MACAU (AFP) ― It has taken time and a few false starts but Asia, the spiritual and physical home of martial arts, now seems ready to take on the best in the world of modern mixed combat.
Bae Myung-ho posing with the championship belt
When Bae Myung-ho raised the Legend Fighting Championship welterweight title belt last Saturday night he showed it briefly to his fans and then the South Korean mixed martial artist went straight for the television cameras.
Bae fought in front of around 1,500 people inside Macau’s City of Dreams casino complex ― but an estimated 150 million households across the globe watched on TV.
Mixed martial arts incorporates the skills of everything from Brazilian jiu-jitsu, through judo, wrestling, karate and Muay Thai kick-boxing.
From the sold-out ringside in Macau it was easy to see why MMA has become so popular.
Fight fans were treated to everything from a knockout to a submission and, finally, Bae’s high-octane display in wrestling the welterweight crown from New Zealander Rod MacSwain through a unanimous points decision over three rounds.
The fighters enter the ring through smoke, lights and pounding beats. There are rules, of course, including no eye-gouging or blows below the belt, but pretty much everything else goes.

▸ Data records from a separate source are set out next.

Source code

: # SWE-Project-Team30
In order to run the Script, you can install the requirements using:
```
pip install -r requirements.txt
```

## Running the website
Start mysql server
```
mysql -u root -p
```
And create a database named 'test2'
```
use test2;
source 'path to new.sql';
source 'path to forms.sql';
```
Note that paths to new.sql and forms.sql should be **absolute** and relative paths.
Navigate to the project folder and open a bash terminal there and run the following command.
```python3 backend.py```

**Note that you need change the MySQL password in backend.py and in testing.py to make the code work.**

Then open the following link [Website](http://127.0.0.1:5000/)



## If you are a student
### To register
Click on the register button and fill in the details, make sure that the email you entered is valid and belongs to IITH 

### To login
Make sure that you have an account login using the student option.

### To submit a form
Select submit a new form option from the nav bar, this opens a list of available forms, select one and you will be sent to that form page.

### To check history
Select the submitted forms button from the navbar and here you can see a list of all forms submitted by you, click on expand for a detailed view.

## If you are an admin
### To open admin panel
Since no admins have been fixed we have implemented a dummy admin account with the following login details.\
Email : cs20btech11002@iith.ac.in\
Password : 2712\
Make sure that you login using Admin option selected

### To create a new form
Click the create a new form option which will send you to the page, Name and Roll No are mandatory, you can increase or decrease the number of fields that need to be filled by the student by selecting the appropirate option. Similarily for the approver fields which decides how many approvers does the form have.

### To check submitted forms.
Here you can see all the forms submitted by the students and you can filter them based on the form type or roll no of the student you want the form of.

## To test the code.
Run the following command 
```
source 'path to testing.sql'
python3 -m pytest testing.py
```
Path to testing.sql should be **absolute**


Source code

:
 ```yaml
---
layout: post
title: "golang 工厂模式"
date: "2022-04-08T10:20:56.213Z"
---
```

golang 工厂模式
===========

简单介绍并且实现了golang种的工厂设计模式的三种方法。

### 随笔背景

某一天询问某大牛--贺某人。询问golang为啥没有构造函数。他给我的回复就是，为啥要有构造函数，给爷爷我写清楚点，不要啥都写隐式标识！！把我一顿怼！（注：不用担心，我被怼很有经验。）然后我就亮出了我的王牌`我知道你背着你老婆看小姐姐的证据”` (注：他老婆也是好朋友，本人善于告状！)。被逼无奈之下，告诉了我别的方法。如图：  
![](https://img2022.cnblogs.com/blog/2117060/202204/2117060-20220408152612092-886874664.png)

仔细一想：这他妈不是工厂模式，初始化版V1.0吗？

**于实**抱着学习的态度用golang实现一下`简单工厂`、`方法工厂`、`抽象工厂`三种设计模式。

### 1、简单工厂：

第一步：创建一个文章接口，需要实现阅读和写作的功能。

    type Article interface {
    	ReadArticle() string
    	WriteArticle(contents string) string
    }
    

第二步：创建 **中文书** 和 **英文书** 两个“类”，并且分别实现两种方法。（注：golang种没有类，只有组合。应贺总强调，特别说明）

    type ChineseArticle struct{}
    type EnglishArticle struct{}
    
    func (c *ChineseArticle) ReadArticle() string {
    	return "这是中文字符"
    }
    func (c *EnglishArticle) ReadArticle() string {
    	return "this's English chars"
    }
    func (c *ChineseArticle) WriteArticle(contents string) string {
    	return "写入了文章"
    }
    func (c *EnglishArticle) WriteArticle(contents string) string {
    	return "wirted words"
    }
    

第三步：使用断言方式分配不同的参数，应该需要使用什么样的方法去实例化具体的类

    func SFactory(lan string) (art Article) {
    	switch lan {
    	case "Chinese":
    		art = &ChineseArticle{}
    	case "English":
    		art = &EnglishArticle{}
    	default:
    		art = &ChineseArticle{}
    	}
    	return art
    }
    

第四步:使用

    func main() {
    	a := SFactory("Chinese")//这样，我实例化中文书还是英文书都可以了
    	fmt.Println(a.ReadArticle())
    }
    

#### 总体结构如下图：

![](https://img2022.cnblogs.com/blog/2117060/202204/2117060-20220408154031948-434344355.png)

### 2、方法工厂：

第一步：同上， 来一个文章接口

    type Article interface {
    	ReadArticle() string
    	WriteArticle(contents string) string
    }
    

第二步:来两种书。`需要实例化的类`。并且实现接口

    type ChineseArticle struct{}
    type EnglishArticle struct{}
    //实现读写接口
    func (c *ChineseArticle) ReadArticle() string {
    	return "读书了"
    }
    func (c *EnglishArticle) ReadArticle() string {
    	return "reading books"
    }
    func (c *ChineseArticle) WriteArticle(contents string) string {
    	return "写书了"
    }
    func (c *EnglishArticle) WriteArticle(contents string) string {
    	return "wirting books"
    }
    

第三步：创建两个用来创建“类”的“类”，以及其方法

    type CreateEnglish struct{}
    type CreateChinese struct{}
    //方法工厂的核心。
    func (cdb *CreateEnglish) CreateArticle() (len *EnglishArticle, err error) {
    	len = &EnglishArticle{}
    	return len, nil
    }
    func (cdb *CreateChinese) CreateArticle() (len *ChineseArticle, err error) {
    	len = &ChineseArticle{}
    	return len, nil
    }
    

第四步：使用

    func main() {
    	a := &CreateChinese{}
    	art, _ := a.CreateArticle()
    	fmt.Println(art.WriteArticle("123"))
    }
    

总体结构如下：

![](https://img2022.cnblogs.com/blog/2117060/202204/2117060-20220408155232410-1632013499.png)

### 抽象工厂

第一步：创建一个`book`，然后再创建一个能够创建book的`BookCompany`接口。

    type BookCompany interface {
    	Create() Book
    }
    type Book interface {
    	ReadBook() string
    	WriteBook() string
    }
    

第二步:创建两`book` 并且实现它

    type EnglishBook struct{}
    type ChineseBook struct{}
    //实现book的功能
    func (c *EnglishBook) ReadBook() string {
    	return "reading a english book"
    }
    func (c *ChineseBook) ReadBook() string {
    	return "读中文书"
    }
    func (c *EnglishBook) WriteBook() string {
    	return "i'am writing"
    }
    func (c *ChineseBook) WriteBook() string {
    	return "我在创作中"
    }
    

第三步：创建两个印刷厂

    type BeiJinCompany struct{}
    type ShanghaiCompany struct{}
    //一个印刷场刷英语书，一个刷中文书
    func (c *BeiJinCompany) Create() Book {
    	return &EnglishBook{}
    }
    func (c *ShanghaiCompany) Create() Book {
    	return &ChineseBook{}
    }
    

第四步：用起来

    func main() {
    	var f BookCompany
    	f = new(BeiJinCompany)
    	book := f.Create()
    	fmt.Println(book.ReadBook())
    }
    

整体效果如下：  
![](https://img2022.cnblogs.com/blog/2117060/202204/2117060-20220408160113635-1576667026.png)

South Korea’s Bae Myung-ho (right) and Rod MacSwain of New Zealand vie for the Legend Fighting Championship welterweight title belt at Macau’s City of Dreams casino complex.
For Bae that meant making use of his superior strength over MacSwain and dumping him to the canvass for long periods in both the second and third of their five-minute rounds.
Once pinned, MacSwain could do little more than try to cover up as his opponent pounded knee after knee into his head and upper torso.
“We are experiencing a ton of momentum now,” said Legend co-founder Chris Pollack. “You have to have world-class fighters and we have that. We now think we are producing something that is as good as anything you will see.”
In the United States, mixed martial arts ― primarily through the Ultimate Fighting Championship ― has long been the most-watched sport on pay-per-view television, a feat it first achieved in 2006 when its bouts generated more than $200 million in revenue over the year.
The sport also has a long and successful history in Japan but the rest of Asia has struggled to consistently organize and market its major events internationally.
A spate of failed ventures and cancellations culminated in the debacles of the “Fury 2” and “Mayhem in Macau” cards, planned for October 2010 and January this year respectively.
Both events were axed at the last minute after poor ticket sales, rumors of internal wrangling and negative press.
But organizers of Saturday’s event signed previously unmatched broadcasting deals throughout North America and beamed the event live from Macau into the rest of China, a market even the wildly successful Ultimate Fighting Championship has struggled to pin down.
“It’s a sport where athletes can draw on the best from so many sports from this region and they now have a chance to show them to the world,” said Pollack.
The fact that Asia finds itself at the forefront of the sport has, for some, been a long time coming.
“It seems to be turning full circle as it can all be traced back to one man ― Bruce Lee,” said Hong Kong-based film director/producer Bey Logan, who specializes in martial arts films and wrote the script for action icon Jackie Chan’s “The Medallion.”
“The first filmed MMA match was the opening scene of ‘Enter the Dragon’ ― 38 years ago. Bruce Lee has the trunks and the gloves, he is fighting on a mat and takes the guy down and makes him tap out. It all goes back to that.”
He pointed to the upcoming release of Oscar-winning director Steven Soderbergh’s production “Haywire” ― which stars American mixed martial arts star Gina Carano ― as further proof that the sport has gained wide acceptance.
Pollack and his Legend Fighting Championship have three more events set for Macau in the next 12 months, as well as others in Hong Kong ― all to be beamed across the globe.
“A lot of our guys are still coming from single sports ― they are learning all about what you can use in mixed martial arts,” said Pollack. “They are learning about the sport and now the world is learning about them.”